Cet article n’a pas la prétention de traiter l’entièreté de la question qui oppose la laideur à la beauté ni même d’exposer l’entièreté des canons existants. Les exemples choisis, bien que provenant tous de personnages masculins, ne traitent pas de l’entièreté du canon esthétique masculin et n’évincent en aucun cas la question du canon féminin. Le but est d’étudier des morceaux du catalogue de l’affreux, d’en relever les formes en partant de la théorisation du beau et du laid par les Grecs du Ve siècle avant J.-C.
En complément : Umberto Eco, Histoire de la laideur, Flammarion, 2007
Exemples traités au sein de cet article :
– La philosophie grecque, « kalos kagathos » et « sophos kagathos », Ve siècle avant J.-C. (Platon, Le Banquet)
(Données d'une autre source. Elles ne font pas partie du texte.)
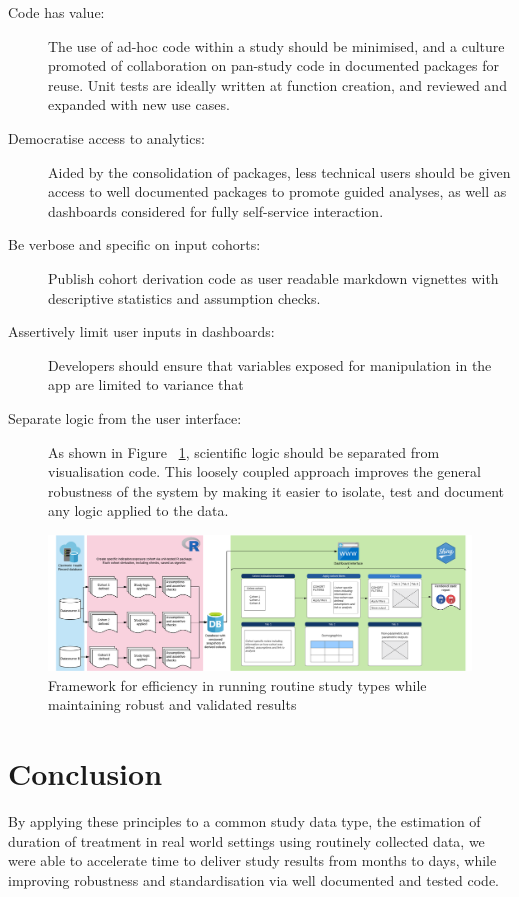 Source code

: \documentclass{amia}
\begin{document}
\begin{description}
  \item[Code has value:] The use of ad-hoc code within a study should be minimised, and a culture promoted of collaboration on pan-study code in documented packages for reuse. Unit tests are ideally written at function creation, and reviewed and expanded with new use cases.
  \item[Democratise access to analytics:] Aided by the consolidation of packages, less technical users should be given access to well documented packages to promote guided analyses, as well as dashboards considered for fully self-service interaction.
  \item[Be verbose and specific on input cohorts:] Publish cohort derivation code as user readable markdown vignettes with descriptive statistics and assumption checks.
  \item[Assertively limit user inputs in dashboards:] Developers should ensure that variables exposed for manipulation in the app are limited to variance that 
  \item[Separate logic from the user interface:] As shown in Figure ~\ref{fig1}, scientific logic should be separated from visualisation code. This loosely coupled approach improves the general robustness of the system by making it easier to isolate, test and document any logic applied to the data.
\end{description}


\begin{figure}[h!]
\centering
\includegraphics[width=\textwidth]{pics/abstract_image.png}
\caption{Framework for efficiency in running routine study types while maintaining robust and validated results}
\label{fig1}
\end{figure}

\section*{Conclusion}
By applying these principles to a common study data type, the estimation of duration of treatment in real world settings using routinely collected data, we were able to accelerate time to deliver study results from months to days, while improving robustness and standardisation via well documented and tested code.
\end{document}
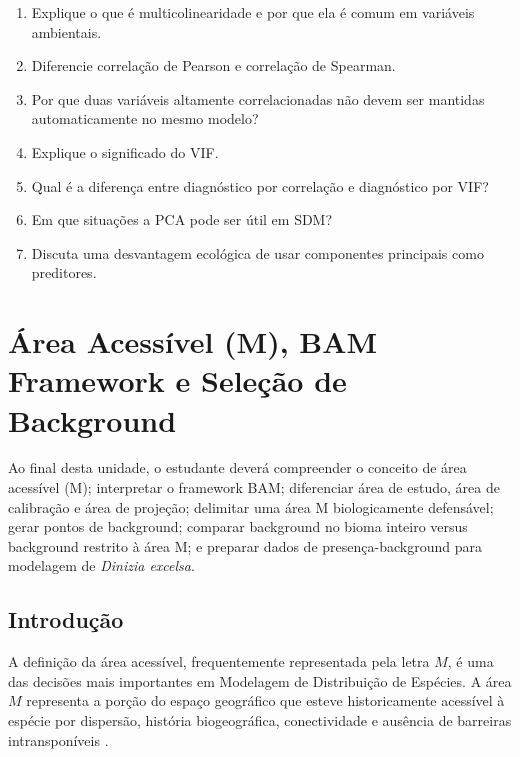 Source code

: \documentclass{ueap-sdm}
\begin{document}
\begin{enumerate}
	\item Explique o que é multicolinearidade e por que ela é comum em variáveis ambientais.
	\item Diferencie correlação de Pearson e correlação de Spearman.
	\item Por que duas variáveis altamente correlacionadas não devem ser mantidas automaticamente no mesmo modelo?
	\item Explique o significado do VIF.
	\item Qual é a diferença entre diagnóstico por correlação e diagnóstico por VIF?
	\item Em que situações a PCA pode ser útil em SDM?
	\item Discuta uma desvantagem ecológica de usar componentes principais como preditores.
\end{enumerate}


\chapter[Área acessível M]{Área Acessível (M), BAM Framework e Seleção de Background}

\begin{objetivos}
	Ao final desta unidade, o estudante deverá compreender o conceito de área acessível (M); interpretar o framework BAM; diferenciar área de estudo, área de calibração e área de projeção; delimitar uma área M biologicamente defensável; gerar pontos de background; comparar background no bioma inteiro versus background restrito à área M; e preparar dados de presença-background para modelagem de \textit{Dinizia excelsa}.
\end{objetivos}

\section{Introdução}

A definição da área acessível, frequentemente representada pela letra \(M\), é uma das decisões mais importantes em Modelagem de Distribuição de Espécies. A área \(M\) representa a porção do espaço geográfico que esteve historicamente acessível à espécie por dispersão, história biogeográfica, conectividade e ausência de barreiras intransponíveis \parencite{soberon2005,soberon2007,soberon2009,barve2011crucial}.
\end{document}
– William Shakespeare, Richard III, 1591
– Victor Hugo, Notre-Dame de Paris, 1831
– Victor Hugo, L’homme qui rit, 1869
– Oscar Wilde, Le Portrait de Dorian Gray, 1890
« La laideur est relative aux époques, l’inacceptable d’hier peut devenir l’acceptable de demain. » – Umberto Eco, Histoire de la laideur, p. 451
L’histoire des arts a longtemps démontré de l’intérêt palpable de l’Homme pour les concepts de beauté et de laideur. En apparence, de parfaites antithèses, « beau » et « laid » se sont fait une place de choix dans les arts plastiques ainsi que dans la littérature. Cependant, et cela même si des exemples peuvent sembler le contredire, opposer le laid au beau ne permet pas d’obtenir une mesure absolue de l’un ou de l’autre.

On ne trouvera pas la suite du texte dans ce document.